▶ [Work instructions]
Your task is to filter the entries and copy every line containing the string "index".

▶ [Record excerpts]

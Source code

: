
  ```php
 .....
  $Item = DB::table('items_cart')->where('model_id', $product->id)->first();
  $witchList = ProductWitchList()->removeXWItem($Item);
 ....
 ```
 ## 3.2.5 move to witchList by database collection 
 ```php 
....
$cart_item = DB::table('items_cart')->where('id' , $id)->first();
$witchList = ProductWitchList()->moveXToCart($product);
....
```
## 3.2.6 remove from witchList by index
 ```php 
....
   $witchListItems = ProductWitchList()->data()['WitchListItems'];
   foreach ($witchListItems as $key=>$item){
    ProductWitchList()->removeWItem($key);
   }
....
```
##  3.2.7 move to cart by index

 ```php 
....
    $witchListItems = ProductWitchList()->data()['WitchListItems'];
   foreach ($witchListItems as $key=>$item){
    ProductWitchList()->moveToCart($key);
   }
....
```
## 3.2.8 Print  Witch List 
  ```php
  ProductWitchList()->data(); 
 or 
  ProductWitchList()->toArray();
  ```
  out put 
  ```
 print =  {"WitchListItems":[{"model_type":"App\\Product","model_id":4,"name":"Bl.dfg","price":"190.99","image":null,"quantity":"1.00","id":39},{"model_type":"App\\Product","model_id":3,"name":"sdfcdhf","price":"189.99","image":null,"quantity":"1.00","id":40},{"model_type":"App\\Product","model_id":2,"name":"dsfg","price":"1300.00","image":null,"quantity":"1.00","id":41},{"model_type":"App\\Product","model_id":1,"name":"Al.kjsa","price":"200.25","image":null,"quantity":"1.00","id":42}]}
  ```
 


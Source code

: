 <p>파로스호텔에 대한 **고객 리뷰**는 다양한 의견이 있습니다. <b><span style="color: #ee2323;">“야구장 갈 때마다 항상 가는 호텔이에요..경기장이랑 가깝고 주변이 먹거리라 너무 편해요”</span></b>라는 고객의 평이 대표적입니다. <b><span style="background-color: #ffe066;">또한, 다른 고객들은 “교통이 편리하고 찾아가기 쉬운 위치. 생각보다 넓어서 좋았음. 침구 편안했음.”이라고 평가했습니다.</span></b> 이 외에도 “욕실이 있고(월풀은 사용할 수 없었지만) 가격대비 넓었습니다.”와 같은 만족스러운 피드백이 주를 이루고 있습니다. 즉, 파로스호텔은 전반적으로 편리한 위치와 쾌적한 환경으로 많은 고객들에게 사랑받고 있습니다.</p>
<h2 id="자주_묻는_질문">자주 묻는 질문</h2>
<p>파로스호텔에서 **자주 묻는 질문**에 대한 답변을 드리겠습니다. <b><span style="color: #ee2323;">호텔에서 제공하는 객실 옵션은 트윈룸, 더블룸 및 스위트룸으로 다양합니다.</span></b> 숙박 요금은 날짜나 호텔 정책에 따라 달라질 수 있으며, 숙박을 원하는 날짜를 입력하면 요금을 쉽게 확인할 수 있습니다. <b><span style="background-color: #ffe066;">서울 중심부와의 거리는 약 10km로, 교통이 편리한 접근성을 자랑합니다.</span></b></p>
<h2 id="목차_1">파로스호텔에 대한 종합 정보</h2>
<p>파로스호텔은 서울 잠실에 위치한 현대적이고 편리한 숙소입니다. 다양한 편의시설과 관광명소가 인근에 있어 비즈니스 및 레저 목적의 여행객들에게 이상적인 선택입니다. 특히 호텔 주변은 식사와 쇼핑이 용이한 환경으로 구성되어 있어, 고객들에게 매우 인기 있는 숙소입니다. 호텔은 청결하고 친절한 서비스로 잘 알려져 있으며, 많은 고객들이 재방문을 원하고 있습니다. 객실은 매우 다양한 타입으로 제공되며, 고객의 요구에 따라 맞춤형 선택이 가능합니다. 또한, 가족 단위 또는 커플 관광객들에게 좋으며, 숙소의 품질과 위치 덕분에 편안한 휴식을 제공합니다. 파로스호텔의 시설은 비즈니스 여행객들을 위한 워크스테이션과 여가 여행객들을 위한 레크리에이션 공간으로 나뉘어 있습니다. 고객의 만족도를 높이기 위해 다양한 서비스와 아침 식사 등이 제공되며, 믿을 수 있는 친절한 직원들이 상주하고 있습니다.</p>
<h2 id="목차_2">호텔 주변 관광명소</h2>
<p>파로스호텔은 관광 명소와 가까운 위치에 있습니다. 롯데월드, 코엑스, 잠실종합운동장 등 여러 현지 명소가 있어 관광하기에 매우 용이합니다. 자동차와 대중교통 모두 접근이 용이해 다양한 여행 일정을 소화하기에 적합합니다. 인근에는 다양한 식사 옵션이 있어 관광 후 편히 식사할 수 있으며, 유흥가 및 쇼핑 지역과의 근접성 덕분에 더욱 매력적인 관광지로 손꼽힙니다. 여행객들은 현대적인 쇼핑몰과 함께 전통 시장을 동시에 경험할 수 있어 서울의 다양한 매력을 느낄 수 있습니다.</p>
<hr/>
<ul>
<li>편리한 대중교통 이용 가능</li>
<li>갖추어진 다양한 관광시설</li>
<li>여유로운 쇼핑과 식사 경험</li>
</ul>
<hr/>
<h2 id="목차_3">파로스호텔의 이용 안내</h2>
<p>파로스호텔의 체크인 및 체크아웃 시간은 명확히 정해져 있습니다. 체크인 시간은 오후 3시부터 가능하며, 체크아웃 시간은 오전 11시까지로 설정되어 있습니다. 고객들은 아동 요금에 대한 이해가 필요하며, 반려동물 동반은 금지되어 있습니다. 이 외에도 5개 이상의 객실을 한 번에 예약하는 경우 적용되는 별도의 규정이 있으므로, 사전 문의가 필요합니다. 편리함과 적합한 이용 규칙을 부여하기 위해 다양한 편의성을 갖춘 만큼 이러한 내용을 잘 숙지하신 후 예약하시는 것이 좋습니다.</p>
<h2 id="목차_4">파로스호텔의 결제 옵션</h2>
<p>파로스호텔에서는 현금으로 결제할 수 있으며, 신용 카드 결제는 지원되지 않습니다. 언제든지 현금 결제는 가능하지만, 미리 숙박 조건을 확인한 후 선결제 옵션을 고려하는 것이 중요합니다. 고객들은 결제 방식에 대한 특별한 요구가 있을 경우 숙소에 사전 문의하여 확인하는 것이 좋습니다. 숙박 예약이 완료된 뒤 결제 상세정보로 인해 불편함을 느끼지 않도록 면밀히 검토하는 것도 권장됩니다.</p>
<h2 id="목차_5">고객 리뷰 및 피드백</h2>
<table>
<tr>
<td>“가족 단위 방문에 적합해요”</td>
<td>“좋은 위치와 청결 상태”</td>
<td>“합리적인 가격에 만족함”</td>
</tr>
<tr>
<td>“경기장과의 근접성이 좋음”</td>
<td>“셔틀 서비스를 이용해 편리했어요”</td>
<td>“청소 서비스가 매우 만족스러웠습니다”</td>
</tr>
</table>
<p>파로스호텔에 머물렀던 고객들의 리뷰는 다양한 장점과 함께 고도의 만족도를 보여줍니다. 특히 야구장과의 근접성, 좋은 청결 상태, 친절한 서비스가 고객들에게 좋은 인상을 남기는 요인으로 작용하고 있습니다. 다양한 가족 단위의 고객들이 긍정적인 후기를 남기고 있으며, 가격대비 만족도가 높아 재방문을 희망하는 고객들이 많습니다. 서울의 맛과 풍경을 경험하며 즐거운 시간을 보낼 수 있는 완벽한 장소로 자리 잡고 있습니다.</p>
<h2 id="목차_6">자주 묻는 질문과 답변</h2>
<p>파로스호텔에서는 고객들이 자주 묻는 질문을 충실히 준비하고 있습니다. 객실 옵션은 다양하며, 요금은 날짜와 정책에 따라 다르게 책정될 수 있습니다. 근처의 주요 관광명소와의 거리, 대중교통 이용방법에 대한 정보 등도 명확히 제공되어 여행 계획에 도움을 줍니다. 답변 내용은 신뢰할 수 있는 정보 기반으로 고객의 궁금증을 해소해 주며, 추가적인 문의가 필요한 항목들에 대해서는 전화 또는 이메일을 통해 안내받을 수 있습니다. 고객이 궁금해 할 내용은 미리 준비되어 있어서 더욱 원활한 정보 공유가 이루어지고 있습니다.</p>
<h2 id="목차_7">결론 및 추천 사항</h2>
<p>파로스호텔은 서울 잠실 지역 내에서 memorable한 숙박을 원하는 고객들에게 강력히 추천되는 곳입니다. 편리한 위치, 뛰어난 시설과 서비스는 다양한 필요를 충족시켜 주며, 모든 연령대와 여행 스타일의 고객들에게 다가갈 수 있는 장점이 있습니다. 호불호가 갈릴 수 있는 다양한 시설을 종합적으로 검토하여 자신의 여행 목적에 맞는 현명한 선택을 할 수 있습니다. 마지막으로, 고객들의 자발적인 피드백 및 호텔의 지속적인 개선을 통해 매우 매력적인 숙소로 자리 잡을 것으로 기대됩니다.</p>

▶ [Exercise result]
## 3.2.6 remove from witchList by index
##  3.2.7 move to cart by index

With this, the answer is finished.